Open AccessSnapshots of ligand entry, malleable binding and induced helical movement in P‐glycoprotein
Author(s) -
Szewczyk Paul,
Tao Houchao,
McGrath Aaron P.,
Villaluz Mark,
Rees Steven D.,
Lee Sung Chang,
Doshi Rupak,
Urbatsch Ina L.,
Zhang Qinghai,
Chang Geoffrey
Publication year - 2015
Publication title -
acta crystallographica section d
Language(s) - English
Resource type - Journals
ISSN - 1399-0047
DOI - 10.1107/s1399004715000978
Subject(s) - transporter , ligand (biochemistry) , atp hydrolysis , p glycoprotein , atp binding cassette transporter , conformational change , chemistry , transmembrane protein , binding site , biochemistry , nucleotide , plasma protein binding , biophysics , transmembrane domain , stereochemistry , receptor , biology , enzyme , atpase , antibiotics , gene , multiple drug resistance
P‐glycoprotein (P‐gp) is a transporter of great clinical and pharmacological significance. Several structural studies of P‐gp and its homologs have provided insights into its transport cycle, but questions remain regarding how P‐gp recognizes diverse substrates and how substrate binding is coupled to ATP hydrolysis. Here, four new P‐gp co‐crystal structures with a series of rationally designed ligands are presented. It is observed that the binding of certain ligands, including an ATP‐hydrolysis stimulator, produces a large conformational change in the fourth transmembrane helix, which is positioned to potentially transmit a signal to the nucleotide‐binding domains.

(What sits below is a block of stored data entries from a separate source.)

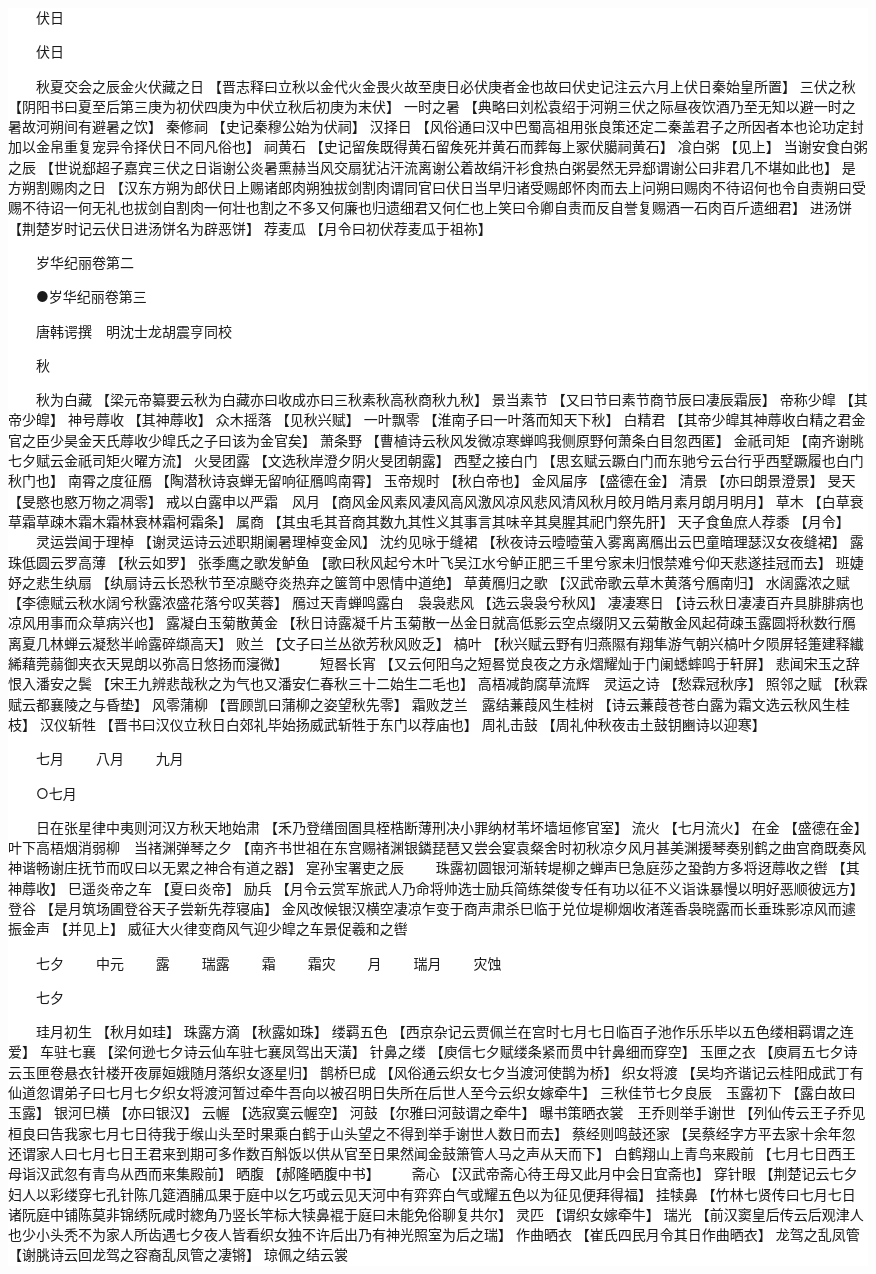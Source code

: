 　　伏日 

　　伏日 


　　秋夏交会之辰金火伏藏之日 【晋志释曰立秋以金代火金畏火故至庚日必伏庚者金也故曰伏史记注云六月上伏日秦始皇所置】 三伏之秋 【阴阳书曰夏至后第三庚为初伏四庚为中伏立秋后初庚为末伏】 一时之暑 【典略曰刘松袁绍于河朔三伏之际昼夜饮酒乃至无知以避一时之暑故河朔间有避暑之饮】 秦修祠 【史记秦穆公始为伏祠】 汉择日 【风俗通曰汉中巴蜀高祖用张良策还定二秦盖君子之所因者本也论功定封加以金帛重复宠异令择伏日不同凡俗也】 祠黄石 【史记留矦既得黄石留矦死并黄石而葬每上冢伏臈祠黄石】 飡白粥 【见上】 当谢安食白粥之辰 【世说郄超子嘉宾三伏之日诣谢公炎暑熏赫当风交扇犹沾汗流离谢公着故绢汗衫食热白粥晏然无异郄谓谢公曰非君几不堪如此也】 是方朔割赐肉之日 【汉东方朔为郎伏日上赐诸郎肉朔独拔剑割肉谓同官曰伏日当早归诸受赐郎怀肉而去上问朔曰赐肉不待诏何也令自责朔曰受赐不待诏一何无礼也拔剑自割肉一何壮也割之不多又何廉也归遗细君又何仁也上笑曰令卿自责而反自誉复赐酒一石肉百斤遗细君】 进汤饼 【荆楚岁时记云伏日进汤饼名为辟恶饼】 荐麦瓜 【月令曰初伏荐麦瓜于祖祢】 

　　岁华纪丽卷第二 

　　●岁华纪丽卷第三 

　　唐韩谔撰　明沈士龙胡震亨同校 

　　秋 

　　秋为白藏 【梁元帝纂要云秋为白藏亦曰收成亦曰三秋素秋高秋商秋九秋】 景当素节 【又曰节曰素节商节辰曰凄辰霜辰】 帝称少皡 【其帝少皡】 神号蓐收 【其神蓐收】 众木摇落 【见秋兴赋】 一叶飘零 【淮南子曰一叶落而知天下秋】 白精君 【其帝少皡其神蓐收白精之君金官之臣少昊金天氏蓐收少皡氏之子曰该为金官矣】 萧条野 【曹植诗云秋风发微凉寒蝉鸣我侧原野何萧条白目忽西匿】 金祇司矩 【南齐谢眺七夕赋云金祇司矩火曜方流】 火旻团露 【文选秋岸澄夕阴火旻团朝露】 西墅之接白门 【思玄赋云蹶白门而东驰兮云台行乎西墅蹶履也白门秋门也】 南霄之度征鴈 【陶潜秋诗哀蝉无留响征鴈鸣南霄】 玉帝规时 【秋白帝也】 金风屇序 【盛德在金】 清景 【亦曰朗景澄景】 旻天 【旻愍也愍万物之凋零】 戒以白露申以严霜　风月 【商风金风素风凄风高风激风凉风悲风清风秋月皎月皓月素月朗月明月】 草木 【白草衰草霜草疎木霜木霜林衰林霜柯霜条】 属商 【其虫毛其音商其数九其性义其事言其味辛其臭腥其祀门祭先肝】 天子食鱼庶人荐黍 【月令】 
　　灵运尝闻于理棹 【谢灵运诗云述职期阑暑理棹变金风】 沈约见咏于缝裙 【秋夜诗云曀曀萤入雾离离鴈出云巴童暗理瑟汉女夜缝裙】 露珠低圆云罗高薄 【秋云如罗】 张季鹰之歌发鲈鱼 【歌曰秋风起兮木叶飞吴江水兮鲈正肥三千里兮家未归恨禁难兮仰天悲遂挂冠而去】 班婕妤之悲生纨扇 【纨扇诗云长恐秋节至凉颷夺炎热弃之箧笥中恩情中道绝】 草黄鴈归之歌 【汉武帝歌云草木黄落兮鴈南归】 水阔露浓之赋 【李德赋云秋水阔兮秋露浓盛花落兮叹芙蓉】 鴈过天青蝉鸣露白　袅袅悲风 【选云袅袅兮秋风】 凄凄寒日 【诗云秋日凄凄百卉具腓腓病也凉风用事而众草病兴也】 露凝白玉菊散黄金 【秋日诗露凝千片玉菊散一丛金日就高低影云空点缀阴又云菊散金风起荷疎玉露圆将秋数行鴈离夏几林蝉云凝愁半岭露碎缬高天】 败兰 【文子曰兰丛欲芳秋风败乏】 槁叶 【秋兴赋云野有归燕隰有翔隼游气朝兴槁叶夕陨屏轻箑建释纎絺藉莞蒻御夹衣天晃朗以弥高日悠扬而寖微】 
　　短晷长宵 【又云何阳乌之短晷觉良夜之方永熠耀灿于门阑蟋蟀鸣于轩屏】 悲闻宋玉之辞恨入潘安之鬓 【宋王九辨悲哉秋之为气也又潘安仁春秋三十二始生二毛也】 高梧减韵腐草流辉　灵运之诗 【愁霖冠秋序】 照邻之赋 【秋霖赋云都襄陵之与昏垫】 风零蒲柳 【晋顾凯曰蒲柳之姿望秋先零】 霜败芝兰　露结蒹葭风生桂树 【诗云蒹葭苍苍白露为霜文选云秋风生桂枝】 汉仪斩牲 【晋书曰汉仪立秋日白郊礼毕始扬威武斩牲于东门以荐庙也】 周礼击鼓 【周礼仲秋夜击土鼓钥豳诗以迎寒】 

　　七月 
　　八月 
　　九月 

　　○七月 

　　日在张星律中夷则河汉方秋天地始肃 【禾乃登缮囹圄具桎梏断薄刑决小罪纳材苇坏墙垣修官室】 流火 【七月流火】 在金 【盛德在金】 叶下高梧烟消弱柳　当禇渊弹琴之夕 【南齐书世祖在东宫赐禇渊银鏻琵琶又尝会宴袁粲舍时初秋凉夕风月甚美渊援琴奏别鹤之曲宫商既奏风神谐畅谢庄抚节而叹曰以无累之神合有道之器】 寔孙宝署吏之辰 
　　珠露初圆银河渐转堤柳之蝉声巳急庭莎之蛩韵方多将迓蓐收之辔 【其神蓐收】 巳遥炎帝之车 【夏曰炎帝】 励兵 【月令云赏军旅武人乃命将帅选士励兵简练桀俊专任有功以征不义诣诛暴慢以明好恶顺彼远方】 登谷 【是月筑场圃登谷天子尝新先荐寝庙】 金风改候银汉横空凄凉乍变于商声肃杀巳临于兑位堤柳烟收渚莲香袅晓露而长垂珠影凉风而遽振金声 【并见上】 威征大火律变商风气迎少皡之车景促羲和之辔 

　　七夕 
　　中元 
　　露 
　　瑞露 
　　霜 
　　霜灾 
　　月 
　　瑞月 
　　灾蚀 

　　七夕 

　　珪月初生 【秋月如珪】 珠露方滴 【秋露如珠】 缕羁五色 【西京杂记云贾佩兰在宫时七月七日临百子池作乐乐毕以五色缕相羁谓之连爱】 车驻七襄 【梁何逊七夕诗云仙车驻七襄凤驾出天潢】 针鼻之缕 【庾信七夕赋缕条紧而贯中针鼻细而穿空】 玉匣之衣 【庾肩五七夕诗云玉匣卷悬衣针楼开夜扉姮娥随月落织女逐星归】 鹊桥巳成 【风俗通云织女七夕当渡河使鹊为桥】 织女将渡 【吴均齐谐记云桂阳成武丁有仙道忽谓弟子曰七月七夕织女将渡河暂过牵牛吾向以被召明日失所在后世人至今云织女嫁牵牛】 三秋佳节七夕良辰　玉露初下 【露白故曰玉露】 银河巳横 【亦曰银汉】 云幄 【选寂寞云幄空】 河鼓 【尔雅曰河鼓谓之牵牛】 曝书策晒衣裳　王乔则举手谢世 【列仙传云王子乔见桓良曰告我家七月七日待我于缑山头至时果乘白鹤于山头望之不得到举手谢世人数日而去】 蔡经则鸣鼓还家 【吴蔡经字方平去家十余年忽还谓家人曰七月七日王君来到期可多作数百斛饭以供从官至日果然闻金鼓箫管人马之声从天而下】 白鹤翔山上青鸟来殿前 【七月七日西王母诣汉武忽有青鸟从西而来集殿前】 晒腹 【郝隆晒腹中书】 
　　斋心 【汉武帝斋心待王母又此月中会日宜斋也】 穿针眼 【荆楚记云七夕妇人以彩缕穿七孔针陈几筵酒脯瓜果于庭中以乞巧或云见天河中有弈弈白气或耀五色以为征见便拜得福】 挂犊鼻 【竹林七贤传曰七月七日诸阮庭中铺陈莫非锦绣阮咸时緫角乃竖长竿标大犊鼻裩于庭曰未能免俗聊复共尔】 灵匹 【谓织女嫁牵牛】 瑞光 【前汉窦皇后传云后观津人也少小头秃不为家人所齿遇七夕夜人皆看织女独不许后出乃有神光照室为后之瑞】 作曲晒衣 【崔氏四民月令其日作曲晒衣】 龙驾之乱凤管 【谢朓诗云回龙驾之容裔乱凤管之凄锵】 琼佩之结云裳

A new ligand‐binding site on the surface of P‐gp facing the inner leaflet of the membrane is also described, providing vital insights regarding the entry mechanism of hydrophobic drugs and lipids into P‐gp. These results represent significant advances in the understanding of how P‐gp and related transporters bind and export a plethora of metabolites, antibiotics and clinically approved and pipeline drugs.